Second of all, we must emphasize that this study gives no support to “evolution” as commonly perceived: organisms gaining new anatomical features over time. These populations are losing genetic information, not gaining it; a tuskless elephant population has “evolved” only in the sense that it has “changed.” Yet evolutionary scientists and laymen will cite studies such as this as “proof” for the idea that molecules morph into men.

Observing changes in a population and calling it “evolution” corresponds to falling for a magic trick. Only someone totally unaware of how selective forces work would think that a population is magically “evolving” into something new.

5. ScienceDaily: “Religion May Have Evolved Because of its Ability to Help People Exercise Self-Control”

How is one psychologist answering the loaded question “why did religion evolve?”

University of Miami (Florida) psychologist Michael McCullough thinks he has a clue to just why religion evolved: as a mechanism for improving self-control in participants.

McCullough reviewed almost a century worth of research on world religions, including research from neuroscience, economics, psychology, and sociology. His conclusion? That religious people have more self-control, and thus are better at achieving long-term goals. For example, McCullough noted that religious people have an advantage over the irreligious when it comes to substance abuse, academic achievement, crime, and physical and mental health.

Additionally, McCullough pointed out studies that show that the part of the brain responsible for prayer is also “most important” for self-control, and that goals viewed as “sacred” receive more attention and effort. Also—unsurprisingly—religions provide moral standards and religious persons believe God is watching their behavior, contributing further to self-control.

And . . . that’s it. The press release offers nothing to buttress the titular claim that the connection between religion and self-control (or good behavior in general) shows that it “evolved.” These days, research of all kinds is hammered to fit into the grand story of evolution—and as long as the story can be imagined to be true, it counts as science.

For more information:

6. Los Angeles Times: “Christine Maggiore and the Price of Skepticism”
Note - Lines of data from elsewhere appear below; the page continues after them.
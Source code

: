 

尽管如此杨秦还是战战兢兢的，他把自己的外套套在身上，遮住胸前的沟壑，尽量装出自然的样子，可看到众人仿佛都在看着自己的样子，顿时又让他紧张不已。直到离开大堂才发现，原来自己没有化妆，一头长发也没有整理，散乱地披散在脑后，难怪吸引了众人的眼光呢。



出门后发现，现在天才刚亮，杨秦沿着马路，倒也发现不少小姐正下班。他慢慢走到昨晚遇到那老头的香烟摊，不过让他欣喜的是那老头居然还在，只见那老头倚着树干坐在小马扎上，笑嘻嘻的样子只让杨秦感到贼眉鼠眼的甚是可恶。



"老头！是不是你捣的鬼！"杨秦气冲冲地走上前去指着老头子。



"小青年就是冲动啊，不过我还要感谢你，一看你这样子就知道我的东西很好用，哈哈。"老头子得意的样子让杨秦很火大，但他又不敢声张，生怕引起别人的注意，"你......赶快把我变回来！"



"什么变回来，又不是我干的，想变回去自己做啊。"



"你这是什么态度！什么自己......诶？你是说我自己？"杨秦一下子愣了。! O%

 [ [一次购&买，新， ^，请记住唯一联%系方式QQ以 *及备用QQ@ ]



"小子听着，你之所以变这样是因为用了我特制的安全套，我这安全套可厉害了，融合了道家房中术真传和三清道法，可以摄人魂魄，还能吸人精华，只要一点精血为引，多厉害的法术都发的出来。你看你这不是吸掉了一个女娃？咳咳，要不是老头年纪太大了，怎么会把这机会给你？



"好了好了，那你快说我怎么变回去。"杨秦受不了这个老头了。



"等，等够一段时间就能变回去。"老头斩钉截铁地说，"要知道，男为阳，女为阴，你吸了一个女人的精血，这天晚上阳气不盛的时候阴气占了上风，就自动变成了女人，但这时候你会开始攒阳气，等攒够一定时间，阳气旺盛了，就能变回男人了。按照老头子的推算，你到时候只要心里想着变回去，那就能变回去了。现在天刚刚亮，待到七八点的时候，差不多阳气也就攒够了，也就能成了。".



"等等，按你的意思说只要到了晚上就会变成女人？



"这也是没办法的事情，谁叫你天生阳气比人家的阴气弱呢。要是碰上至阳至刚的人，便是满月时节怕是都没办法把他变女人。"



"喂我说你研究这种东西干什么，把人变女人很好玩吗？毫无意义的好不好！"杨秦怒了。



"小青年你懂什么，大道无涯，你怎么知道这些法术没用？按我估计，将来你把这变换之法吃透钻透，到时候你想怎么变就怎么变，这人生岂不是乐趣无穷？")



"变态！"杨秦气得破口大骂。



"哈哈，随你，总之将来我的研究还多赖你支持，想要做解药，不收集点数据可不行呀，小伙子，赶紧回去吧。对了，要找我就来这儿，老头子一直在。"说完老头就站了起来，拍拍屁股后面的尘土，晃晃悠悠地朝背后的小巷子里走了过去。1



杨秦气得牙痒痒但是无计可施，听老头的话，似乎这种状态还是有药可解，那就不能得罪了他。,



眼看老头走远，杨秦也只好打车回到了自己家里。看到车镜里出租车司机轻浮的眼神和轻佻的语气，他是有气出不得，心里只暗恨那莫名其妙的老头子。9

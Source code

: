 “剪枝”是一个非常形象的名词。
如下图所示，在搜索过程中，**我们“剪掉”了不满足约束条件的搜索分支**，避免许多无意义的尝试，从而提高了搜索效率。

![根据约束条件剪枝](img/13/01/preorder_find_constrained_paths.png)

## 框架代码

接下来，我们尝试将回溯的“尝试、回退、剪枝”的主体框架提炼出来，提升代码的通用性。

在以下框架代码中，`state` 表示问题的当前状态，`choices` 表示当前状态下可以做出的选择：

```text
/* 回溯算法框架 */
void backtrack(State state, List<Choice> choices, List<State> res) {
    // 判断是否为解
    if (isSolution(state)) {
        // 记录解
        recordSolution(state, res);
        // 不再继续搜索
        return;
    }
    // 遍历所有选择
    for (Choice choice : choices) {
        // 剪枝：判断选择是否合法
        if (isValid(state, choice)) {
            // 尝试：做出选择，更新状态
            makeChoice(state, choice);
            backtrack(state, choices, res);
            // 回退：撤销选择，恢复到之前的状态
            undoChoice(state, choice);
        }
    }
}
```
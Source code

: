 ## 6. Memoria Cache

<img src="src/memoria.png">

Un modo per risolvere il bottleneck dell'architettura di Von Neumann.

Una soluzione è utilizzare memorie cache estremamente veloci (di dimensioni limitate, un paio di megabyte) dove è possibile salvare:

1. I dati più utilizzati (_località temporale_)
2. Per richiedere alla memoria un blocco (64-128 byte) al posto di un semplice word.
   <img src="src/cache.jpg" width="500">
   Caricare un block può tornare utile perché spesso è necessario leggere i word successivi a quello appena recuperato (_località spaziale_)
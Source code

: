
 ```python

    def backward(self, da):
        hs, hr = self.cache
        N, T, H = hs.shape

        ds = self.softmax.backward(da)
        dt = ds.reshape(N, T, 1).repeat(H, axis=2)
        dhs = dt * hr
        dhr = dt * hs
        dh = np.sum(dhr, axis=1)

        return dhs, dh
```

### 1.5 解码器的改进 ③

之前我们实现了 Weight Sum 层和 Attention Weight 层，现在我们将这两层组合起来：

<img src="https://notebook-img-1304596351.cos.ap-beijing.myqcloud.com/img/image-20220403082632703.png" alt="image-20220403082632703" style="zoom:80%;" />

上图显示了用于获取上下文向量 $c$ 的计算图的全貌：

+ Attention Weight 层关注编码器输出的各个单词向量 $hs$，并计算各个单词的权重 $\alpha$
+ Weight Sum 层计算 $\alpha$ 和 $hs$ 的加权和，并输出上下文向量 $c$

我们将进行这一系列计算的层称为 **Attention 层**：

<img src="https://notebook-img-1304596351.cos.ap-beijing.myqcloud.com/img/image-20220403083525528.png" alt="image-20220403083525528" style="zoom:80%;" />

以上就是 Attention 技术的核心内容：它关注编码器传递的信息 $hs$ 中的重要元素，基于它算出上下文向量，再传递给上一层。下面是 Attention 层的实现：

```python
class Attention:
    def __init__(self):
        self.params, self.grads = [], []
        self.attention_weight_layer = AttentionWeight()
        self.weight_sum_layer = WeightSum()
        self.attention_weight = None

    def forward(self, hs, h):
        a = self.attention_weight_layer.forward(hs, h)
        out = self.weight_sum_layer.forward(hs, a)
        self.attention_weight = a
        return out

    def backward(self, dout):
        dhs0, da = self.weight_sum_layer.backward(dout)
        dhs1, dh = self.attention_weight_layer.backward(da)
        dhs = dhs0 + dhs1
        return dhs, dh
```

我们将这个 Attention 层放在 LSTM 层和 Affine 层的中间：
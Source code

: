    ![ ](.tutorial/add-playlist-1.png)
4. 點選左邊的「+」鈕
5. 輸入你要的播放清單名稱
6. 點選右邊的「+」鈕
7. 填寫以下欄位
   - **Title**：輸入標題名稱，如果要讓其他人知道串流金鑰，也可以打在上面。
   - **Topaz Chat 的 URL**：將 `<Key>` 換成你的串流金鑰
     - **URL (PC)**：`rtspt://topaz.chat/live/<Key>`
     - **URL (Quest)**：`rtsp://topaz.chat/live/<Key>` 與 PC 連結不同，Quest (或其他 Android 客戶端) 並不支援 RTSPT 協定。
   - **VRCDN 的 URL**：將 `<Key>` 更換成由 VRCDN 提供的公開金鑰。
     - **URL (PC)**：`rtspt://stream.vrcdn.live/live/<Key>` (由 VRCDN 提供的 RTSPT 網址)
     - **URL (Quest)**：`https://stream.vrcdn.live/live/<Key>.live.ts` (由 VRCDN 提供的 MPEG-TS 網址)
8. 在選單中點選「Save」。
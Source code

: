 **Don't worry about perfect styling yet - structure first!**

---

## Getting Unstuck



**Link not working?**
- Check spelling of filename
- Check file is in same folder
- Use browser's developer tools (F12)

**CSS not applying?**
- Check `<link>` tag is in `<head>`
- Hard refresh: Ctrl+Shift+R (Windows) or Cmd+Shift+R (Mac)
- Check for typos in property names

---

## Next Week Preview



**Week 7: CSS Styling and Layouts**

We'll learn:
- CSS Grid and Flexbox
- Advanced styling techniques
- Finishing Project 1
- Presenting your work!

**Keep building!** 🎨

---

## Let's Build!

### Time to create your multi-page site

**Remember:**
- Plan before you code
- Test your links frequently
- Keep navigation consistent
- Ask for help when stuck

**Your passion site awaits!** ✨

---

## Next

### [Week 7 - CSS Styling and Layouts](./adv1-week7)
“Questioning theories is usually a healthy pursuit”—except when life and death are concerned, or when the “theory” in question is evolution.

The recent death of HIV/AIDS skeptic Christine Maggiore was fodder for a Los Angeles Times editorial last weekend on when one should question the prevailing scientific consensus, and then took a swipe at our supposedly unscientific Creation Museum.

Maggoire, who was diagnosed with HIV in 1992, founded an organization that disputed the connection between HIV and AIDS. Maggoire and her followers refused to take the recommended anti-HIV medication; Maggoire’s breast-fed daughter died at the age of three for what the coroner determined were AIDS-related causes, though Maggoire refused to believe it. The Times opines:

Her challenge, however, continues, as Maggiore’s argument—that scientific consensus, no matter how established, remains subject to objection—runs through debates with profound public policy implications. Does smoking cause cancer? Do human activities contribute to climate change? . . . In some instances, these debates are interesting but not terribly consequential. But sometimes they are of staggering significance.

Okay, we agree so far; challenging the laws of physics would matter a lot more for someone walking a tightrope than for someone sitting in theoretical physics class. The Times also declares:

Still, science is a discipline of questions, and rarely is a fact established so firmly that it will silence all critics. At the Creation Museum near Cincinnati, the exhibit guides visitors “to the dawn of time”—just 6,000 years ago. That makes for some startling conclusions, not the least of which is that dinosaurs and humans were created by God on the sixth day and lived side by side. Call it the Flintstones theory.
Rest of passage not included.